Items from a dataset
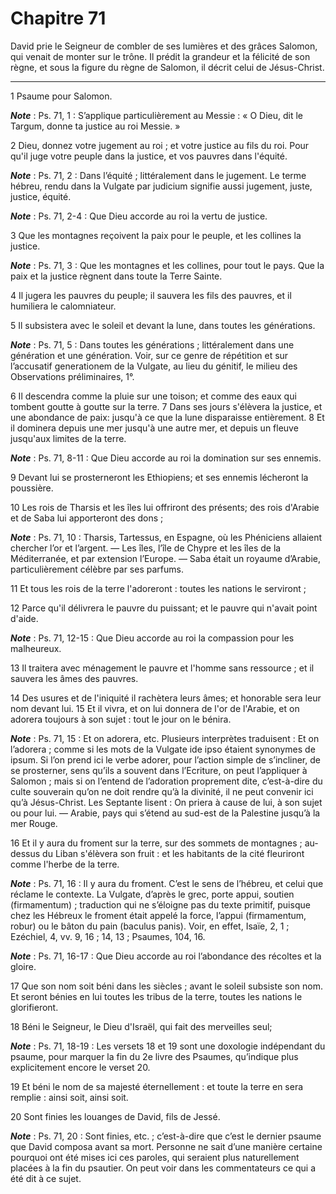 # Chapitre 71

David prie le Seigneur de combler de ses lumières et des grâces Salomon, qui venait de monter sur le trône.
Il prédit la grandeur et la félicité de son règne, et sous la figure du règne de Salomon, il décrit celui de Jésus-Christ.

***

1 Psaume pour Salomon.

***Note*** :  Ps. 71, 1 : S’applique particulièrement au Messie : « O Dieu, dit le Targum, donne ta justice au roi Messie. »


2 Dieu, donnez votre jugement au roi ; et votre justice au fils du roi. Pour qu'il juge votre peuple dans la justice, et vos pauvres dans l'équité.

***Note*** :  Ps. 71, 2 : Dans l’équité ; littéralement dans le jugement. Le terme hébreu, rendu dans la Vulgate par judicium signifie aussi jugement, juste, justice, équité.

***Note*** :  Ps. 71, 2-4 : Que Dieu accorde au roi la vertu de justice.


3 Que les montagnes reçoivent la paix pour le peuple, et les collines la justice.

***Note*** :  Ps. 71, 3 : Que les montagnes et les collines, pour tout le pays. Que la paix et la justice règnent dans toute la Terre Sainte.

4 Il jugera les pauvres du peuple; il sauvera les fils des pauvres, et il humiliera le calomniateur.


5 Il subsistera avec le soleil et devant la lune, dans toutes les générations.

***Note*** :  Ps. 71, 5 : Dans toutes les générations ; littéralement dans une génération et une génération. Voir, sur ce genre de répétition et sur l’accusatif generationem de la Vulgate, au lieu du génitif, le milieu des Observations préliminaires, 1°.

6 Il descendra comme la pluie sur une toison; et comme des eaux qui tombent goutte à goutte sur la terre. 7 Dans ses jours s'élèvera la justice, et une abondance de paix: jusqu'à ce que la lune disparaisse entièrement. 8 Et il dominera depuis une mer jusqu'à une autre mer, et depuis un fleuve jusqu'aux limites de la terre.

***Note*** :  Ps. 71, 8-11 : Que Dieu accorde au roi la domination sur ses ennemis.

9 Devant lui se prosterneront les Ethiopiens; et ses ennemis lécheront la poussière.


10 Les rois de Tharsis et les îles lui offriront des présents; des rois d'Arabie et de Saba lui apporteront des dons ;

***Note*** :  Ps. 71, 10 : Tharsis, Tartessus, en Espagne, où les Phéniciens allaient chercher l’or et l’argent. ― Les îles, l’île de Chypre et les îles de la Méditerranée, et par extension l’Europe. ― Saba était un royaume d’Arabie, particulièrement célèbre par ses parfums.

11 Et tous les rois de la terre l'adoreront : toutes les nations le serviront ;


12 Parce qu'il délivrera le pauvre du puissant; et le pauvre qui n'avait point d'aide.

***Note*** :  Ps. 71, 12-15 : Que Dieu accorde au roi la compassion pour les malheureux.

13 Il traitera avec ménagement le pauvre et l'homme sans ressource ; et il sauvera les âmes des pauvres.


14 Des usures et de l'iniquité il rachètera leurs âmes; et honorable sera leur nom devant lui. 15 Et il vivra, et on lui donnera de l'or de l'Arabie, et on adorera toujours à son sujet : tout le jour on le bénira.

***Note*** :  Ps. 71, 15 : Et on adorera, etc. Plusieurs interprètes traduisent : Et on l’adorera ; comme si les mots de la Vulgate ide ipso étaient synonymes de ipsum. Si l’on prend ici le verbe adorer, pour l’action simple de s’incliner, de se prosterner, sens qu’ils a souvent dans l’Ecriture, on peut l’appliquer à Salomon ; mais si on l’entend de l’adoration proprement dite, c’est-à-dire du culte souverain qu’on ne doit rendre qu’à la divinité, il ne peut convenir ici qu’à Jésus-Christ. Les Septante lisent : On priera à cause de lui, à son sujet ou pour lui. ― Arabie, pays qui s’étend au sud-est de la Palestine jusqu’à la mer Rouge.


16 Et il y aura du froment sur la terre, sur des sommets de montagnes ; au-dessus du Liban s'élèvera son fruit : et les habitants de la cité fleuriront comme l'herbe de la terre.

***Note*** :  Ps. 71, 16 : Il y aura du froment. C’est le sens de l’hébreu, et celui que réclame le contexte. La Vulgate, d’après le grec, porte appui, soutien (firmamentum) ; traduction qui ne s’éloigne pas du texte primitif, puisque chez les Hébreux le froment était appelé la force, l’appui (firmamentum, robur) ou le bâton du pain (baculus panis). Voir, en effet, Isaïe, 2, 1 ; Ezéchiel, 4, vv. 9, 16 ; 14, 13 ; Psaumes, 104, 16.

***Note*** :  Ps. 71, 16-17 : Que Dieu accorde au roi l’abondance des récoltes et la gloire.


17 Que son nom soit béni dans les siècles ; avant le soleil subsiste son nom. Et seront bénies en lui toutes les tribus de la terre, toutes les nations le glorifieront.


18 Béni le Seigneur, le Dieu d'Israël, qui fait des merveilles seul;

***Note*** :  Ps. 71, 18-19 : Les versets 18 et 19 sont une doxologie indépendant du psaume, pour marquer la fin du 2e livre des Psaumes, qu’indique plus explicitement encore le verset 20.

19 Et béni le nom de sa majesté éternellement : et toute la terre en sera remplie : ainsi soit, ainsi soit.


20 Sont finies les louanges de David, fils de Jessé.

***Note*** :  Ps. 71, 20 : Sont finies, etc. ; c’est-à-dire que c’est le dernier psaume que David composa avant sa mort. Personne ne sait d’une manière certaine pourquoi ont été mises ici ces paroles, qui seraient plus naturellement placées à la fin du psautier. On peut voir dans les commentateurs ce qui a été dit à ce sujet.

==

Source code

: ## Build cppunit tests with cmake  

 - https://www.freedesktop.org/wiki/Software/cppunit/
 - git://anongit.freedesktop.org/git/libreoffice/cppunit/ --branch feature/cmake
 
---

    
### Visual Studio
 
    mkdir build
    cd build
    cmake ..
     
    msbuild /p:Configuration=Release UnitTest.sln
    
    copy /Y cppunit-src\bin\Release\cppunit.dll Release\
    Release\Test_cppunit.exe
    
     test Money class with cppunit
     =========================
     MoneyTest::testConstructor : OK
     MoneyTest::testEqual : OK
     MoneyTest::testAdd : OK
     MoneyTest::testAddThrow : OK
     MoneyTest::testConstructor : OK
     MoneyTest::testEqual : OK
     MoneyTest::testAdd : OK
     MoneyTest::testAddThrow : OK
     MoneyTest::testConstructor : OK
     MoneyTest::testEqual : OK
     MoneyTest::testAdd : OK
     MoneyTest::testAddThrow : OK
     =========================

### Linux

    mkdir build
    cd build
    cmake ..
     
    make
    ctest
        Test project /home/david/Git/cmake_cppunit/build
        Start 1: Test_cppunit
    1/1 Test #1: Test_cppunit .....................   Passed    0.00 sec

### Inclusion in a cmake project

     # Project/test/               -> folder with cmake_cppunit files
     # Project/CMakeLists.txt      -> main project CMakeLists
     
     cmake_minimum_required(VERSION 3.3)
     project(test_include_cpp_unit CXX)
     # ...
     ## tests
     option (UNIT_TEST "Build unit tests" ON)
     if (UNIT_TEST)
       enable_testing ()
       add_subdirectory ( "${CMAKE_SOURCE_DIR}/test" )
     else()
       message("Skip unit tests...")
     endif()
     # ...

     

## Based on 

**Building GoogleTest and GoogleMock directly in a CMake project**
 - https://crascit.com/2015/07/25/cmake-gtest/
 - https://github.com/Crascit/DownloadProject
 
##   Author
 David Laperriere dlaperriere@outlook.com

__EXERCISE OBJECTIVE__.
Using the data above, extract exactly the lines from the one that holds "3 Que les montagnes" to the one that holds "10 Les rois", both ends included, and no others.

__EXERCISE ANSWER__.
3 Que les montagnes reçoivent la paix pour le peuple, et les collines la justice.

***Note*** :  Ps. 71, 3 : Que les montagnes et les collines, pour tout le pays. Que la paix et la justice règnent dans toute la Terre Sainte.

4 Il jugera les pauvres du peuple; il sauvera les fils des pauvres, et il humiliera le calomniateur.


5 Il subsistera avec le soleil et devant la lune, dans toutes les générations.

***Note*** :  Ps. 71, 5 : Dans toutes les générations ; littéralement dans une génération et une génération. Voir, sur ce genre de répétition et sur l’accusatif generationem de la Vulgate, au lieu du génitif, le milieu des Observations préliminaires, 1°.

6 Il descendra comme la pluie sur une toison; et comme des eaux qui tombent goutte à goutte sur la terre. 7 Dans ses jours s'élèvera la justice, et une abondance de paix: jusqu'à ce que la lune disparaisse entièrement. 8 Et il dominera depuis une mer jusqu'à une autre mer, et depuis un fleuve jusqu'aux limites de la terre.

***Note*** :  Ps. 71, 8-11 : Que Dieu accorde au roi la domination sur ses ennemis.

9 Devant lui se prosterneront les Ethiopiens; et ses ennemis lécheront la poussière.


10 Les rois de Tharsis et les îles lui offriront des présents; des rois d'Arabie et de Saba lui apporteront des dons ;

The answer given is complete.